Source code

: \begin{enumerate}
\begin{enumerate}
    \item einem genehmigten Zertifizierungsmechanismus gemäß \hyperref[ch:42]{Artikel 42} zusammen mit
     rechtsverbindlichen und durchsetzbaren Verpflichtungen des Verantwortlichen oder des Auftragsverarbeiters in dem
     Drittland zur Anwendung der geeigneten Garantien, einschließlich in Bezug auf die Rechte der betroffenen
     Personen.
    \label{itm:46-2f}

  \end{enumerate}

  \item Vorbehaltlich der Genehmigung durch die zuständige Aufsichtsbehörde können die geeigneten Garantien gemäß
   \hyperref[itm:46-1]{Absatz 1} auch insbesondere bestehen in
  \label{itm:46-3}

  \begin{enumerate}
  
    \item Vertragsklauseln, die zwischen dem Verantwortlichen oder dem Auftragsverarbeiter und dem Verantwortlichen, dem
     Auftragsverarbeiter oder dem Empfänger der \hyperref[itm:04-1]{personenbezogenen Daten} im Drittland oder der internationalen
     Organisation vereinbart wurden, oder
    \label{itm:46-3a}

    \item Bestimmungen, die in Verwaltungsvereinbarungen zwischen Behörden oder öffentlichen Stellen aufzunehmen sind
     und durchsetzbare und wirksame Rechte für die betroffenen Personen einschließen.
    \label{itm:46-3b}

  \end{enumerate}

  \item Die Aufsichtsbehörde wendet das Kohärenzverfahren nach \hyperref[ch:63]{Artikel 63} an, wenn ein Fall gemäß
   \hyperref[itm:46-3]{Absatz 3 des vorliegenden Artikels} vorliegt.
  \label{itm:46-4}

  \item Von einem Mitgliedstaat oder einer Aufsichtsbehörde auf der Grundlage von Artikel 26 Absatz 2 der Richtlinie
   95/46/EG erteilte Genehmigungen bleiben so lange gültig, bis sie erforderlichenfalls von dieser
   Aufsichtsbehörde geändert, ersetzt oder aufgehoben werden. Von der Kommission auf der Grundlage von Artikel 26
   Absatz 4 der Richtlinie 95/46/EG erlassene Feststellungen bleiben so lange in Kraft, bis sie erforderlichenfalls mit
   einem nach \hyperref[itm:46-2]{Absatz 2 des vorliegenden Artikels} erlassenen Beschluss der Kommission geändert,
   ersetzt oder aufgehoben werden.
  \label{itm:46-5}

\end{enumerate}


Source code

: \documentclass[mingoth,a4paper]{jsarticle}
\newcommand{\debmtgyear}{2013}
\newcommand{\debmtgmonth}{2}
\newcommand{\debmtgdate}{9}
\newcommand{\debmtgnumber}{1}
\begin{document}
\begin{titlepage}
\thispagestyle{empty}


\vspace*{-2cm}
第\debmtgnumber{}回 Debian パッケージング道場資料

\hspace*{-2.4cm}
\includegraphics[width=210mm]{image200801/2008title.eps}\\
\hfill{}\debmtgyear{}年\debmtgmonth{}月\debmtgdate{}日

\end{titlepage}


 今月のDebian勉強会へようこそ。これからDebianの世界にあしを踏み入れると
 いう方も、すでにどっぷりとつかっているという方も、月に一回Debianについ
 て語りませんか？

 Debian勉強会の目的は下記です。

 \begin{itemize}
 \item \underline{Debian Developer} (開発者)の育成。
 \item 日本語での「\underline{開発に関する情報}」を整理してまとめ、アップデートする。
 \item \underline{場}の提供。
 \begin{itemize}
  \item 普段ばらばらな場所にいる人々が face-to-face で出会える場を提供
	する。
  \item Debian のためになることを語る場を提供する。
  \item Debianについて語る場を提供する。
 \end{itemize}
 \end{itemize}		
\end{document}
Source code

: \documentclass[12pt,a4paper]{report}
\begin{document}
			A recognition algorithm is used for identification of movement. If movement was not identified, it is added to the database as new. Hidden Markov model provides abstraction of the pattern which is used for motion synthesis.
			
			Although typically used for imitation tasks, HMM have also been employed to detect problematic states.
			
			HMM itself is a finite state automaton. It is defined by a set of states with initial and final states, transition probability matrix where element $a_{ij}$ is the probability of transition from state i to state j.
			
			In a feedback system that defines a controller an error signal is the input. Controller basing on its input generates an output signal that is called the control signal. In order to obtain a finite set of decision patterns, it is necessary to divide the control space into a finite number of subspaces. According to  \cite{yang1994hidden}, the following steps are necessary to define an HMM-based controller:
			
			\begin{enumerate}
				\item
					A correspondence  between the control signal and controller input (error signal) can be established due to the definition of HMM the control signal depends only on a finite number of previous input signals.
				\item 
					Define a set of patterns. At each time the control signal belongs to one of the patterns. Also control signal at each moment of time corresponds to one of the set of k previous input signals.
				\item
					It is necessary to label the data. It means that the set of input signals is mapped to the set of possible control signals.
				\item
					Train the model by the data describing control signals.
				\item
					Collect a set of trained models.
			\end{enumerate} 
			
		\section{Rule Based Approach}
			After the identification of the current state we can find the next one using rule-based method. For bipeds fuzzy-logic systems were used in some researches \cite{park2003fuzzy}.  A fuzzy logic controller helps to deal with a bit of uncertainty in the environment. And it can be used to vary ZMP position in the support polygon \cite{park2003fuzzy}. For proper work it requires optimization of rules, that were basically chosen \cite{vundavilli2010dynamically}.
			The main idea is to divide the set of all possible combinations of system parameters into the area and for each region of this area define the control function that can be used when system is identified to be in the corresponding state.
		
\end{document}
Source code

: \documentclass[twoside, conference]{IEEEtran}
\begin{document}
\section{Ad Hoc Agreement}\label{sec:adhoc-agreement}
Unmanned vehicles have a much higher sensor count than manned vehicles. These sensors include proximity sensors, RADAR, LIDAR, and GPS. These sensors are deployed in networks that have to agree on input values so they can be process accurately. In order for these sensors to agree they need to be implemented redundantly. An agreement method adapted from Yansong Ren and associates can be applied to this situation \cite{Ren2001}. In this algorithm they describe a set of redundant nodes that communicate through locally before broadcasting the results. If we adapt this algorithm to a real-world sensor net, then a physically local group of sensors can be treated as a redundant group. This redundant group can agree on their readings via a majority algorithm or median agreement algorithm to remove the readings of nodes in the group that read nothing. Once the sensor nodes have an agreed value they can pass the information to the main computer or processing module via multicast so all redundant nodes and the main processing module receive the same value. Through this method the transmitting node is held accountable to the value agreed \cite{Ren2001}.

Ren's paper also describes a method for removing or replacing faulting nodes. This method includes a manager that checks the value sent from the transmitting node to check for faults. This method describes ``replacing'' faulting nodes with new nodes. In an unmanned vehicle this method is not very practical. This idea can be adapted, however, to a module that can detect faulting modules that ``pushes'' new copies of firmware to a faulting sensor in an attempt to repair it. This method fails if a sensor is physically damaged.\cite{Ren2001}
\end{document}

## Assignment:
Show all lines of the material in which the word "patterns" can be found.

## Written reply:
			In a feedback system that defines a controller an error signal is the input. Controller basing on its input generates an output signal that is called the control signal. In order to obtain a finite set of decision patterns, it is necessary to divide the control space into a finite number of subspaces. According to  \cite{yang1994hidden}, the following steps are necessary to define an HMM-based controller:
					Define a set of patterns. At each time the control signal belongs to one of the patterns. Also control signal at each moment of time corresponds to one of the set of k previous input signals.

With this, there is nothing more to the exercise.